Michael Kerr, is Scotland’s hope for Paralympic greatness when he takes to the pitch with the GB squad in wheelchair rugby also known as Murderball because of its full on contact sport status – one of the main reasons he was first attracted him to this exciting sport which is described as “a terrifying fusion of ice hockey, handball and rugby”.
“I like it because it is rough and tough,” laughs Michael who is the only Scot in the squad and the only representative from the Spinal Injuries Unit at the Southern General taking part in these home Paralympics.
He added: “It’s just a massive honour to be selected for the squad. We’ve been training flat out and it’s taken a long time and a lot of hard work to get but I’m enjoying being at the top of my game.”
Not only part of Team GB in the Paralympics, Michael also did his bit during the Olympics as an official touch bearer, carrying the flame in Toryglen.

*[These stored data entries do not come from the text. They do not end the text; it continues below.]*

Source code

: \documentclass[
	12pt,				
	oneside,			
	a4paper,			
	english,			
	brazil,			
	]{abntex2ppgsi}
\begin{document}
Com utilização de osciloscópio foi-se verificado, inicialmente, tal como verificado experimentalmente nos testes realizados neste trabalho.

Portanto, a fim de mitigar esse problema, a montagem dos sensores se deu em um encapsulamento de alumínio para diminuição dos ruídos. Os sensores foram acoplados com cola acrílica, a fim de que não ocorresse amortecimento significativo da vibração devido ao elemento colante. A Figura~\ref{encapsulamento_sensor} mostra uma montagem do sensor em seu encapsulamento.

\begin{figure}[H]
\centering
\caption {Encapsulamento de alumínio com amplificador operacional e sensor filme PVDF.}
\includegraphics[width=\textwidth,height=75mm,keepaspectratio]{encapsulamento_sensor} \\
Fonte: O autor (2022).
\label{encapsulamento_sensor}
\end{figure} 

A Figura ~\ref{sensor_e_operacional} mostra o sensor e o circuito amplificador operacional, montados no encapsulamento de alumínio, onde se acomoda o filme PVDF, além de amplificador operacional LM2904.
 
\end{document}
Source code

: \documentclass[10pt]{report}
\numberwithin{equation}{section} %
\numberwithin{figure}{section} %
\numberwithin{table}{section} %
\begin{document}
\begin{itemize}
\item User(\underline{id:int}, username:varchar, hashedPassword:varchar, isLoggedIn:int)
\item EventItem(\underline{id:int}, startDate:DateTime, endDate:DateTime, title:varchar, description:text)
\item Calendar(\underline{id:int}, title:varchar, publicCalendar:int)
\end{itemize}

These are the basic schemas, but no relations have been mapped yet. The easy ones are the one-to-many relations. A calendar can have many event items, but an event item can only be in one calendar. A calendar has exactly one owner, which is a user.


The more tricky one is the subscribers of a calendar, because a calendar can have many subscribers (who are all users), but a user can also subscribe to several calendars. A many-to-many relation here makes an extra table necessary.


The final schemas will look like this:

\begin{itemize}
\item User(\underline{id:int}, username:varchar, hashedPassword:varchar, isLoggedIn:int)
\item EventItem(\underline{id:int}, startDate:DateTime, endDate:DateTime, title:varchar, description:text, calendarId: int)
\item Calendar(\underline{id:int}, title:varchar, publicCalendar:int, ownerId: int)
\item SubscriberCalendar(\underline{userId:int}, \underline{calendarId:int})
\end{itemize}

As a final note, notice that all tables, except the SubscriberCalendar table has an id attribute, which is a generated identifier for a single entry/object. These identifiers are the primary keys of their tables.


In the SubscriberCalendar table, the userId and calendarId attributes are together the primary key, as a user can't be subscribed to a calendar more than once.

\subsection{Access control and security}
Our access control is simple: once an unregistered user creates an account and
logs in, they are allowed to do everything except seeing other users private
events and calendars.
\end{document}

Michael first began playing wheelchair rugby in 2001 following an accident on holiday in 2000 when he was just 17 years old.
He is the first to say that the spinal unit at the Southern General was his first inspiration as he came to terms with his accident and paralysis.
“The spinal unit has been a massive part of my life and it has been for so long. I was just a baby at the time so I was really mollycoddled by all the nurses and staff. It was hard but it was great in the unit and I needed to be there, it was the best place for me to be and I’ll never be able to repay for them for all that they did.”
And the staff at the spinal injury unit are very proud of Michael’s achievements. Acting lead nurse - spinal injuries Michele Paterson said: “He’s just a great guy, absolutely a real role model for some of the younger people we have in the unit. It’s always good to see him when he comes to visit and we are so proud of him. We are planning our own mini games in the unit to mark the launch of the Paralympics and hopefully inspire or find the next spinal unit paralympian!”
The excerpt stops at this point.